> _WHAT TO WORK ON_
Wherever the string "would" appears in the records, return the line that holds it.

> _RECORD SET_

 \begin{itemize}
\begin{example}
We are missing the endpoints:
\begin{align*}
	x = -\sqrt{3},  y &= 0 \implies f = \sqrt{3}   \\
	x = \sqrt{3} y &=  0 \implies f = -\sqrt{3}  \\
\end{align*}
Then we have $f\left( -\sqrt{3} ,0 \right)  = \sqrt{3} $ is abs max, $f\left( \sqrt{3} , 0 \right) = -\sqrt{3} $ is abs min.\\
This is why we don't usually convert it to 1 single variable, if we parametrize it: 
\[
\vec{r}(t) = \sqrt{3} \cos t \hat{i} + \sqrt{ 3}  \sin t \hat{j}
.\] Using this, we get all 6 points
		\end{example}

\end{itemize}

---

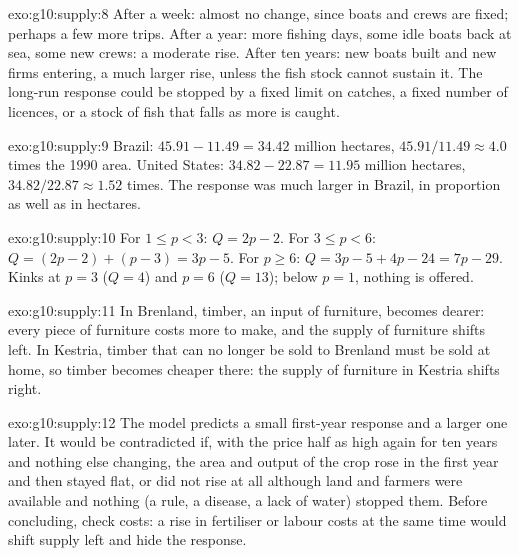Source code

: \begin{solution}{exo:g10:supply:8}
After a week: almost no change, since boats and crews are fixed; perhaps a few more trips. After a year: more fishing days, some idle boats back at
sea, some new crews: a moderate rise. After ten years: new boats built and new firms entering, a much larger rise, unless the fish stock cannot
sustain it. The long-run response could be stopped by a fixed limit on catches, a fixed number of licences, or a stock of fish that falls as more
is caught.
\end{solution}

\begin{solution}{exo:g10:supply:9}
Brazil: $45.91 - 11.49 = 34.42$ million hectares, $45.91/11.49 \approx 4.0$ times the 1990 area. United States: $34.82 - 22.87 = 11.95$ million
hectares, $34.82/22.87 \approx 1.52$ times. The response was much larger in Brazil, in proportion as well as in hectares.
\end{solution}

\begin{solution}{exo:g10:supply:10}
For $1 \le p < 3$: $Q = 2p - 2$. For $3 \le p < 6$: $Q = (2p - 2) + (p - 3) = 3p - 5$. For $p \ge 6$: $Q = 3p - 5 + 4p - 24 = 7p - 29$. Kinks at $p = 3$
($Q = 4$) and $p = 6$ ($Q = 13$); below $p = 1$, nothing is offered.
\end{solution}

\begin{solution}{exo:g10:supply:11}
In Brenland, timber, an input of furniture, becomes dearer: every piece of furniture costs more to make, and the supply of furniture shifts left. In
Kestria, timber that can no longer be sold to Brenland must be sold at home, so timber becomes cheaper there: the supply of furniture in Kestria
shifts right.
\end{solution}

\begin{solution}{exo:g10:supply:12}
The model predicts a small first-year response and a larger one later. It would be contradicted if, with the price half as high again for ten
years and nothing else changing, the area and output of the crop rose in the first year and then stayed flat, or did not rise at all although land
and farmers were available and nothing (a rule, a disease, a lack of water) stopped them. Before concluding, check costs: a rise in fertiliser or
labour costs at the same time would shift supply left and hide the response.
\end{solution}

> _RESULT_
The model predicts a small first-year response and a larger one later. It would be contradicted if, with the price half as high again for ten
labour costs at the same time would shift supply left and hide the response.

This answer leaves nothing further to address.